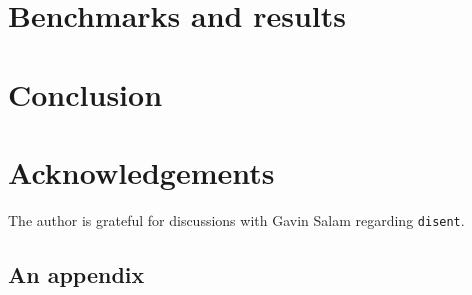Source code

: \documentclass[submission, PhysCodeb]{SciPost}
\begin{document}
\section{Benchmarks and results}
\label{sec:benchmarks}

\section{Conclusion}
\label{sec:conclusion}

\section*{Acknowledgements}
The author is grateful for discussions with Gavin Salam regarding {\tt disent}. 


\begin{appendix}

  \section{An appendix}

\end{appendix}



\nolinenumbers
\end{document}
● ● ● ●
Copy whichever lines in the listing above hold "section".

## TASK OUTPUT:
\section{Benchmarks and results}
\section{Conclusion}
\section*{Acknowledgements}
  \section{An appendix}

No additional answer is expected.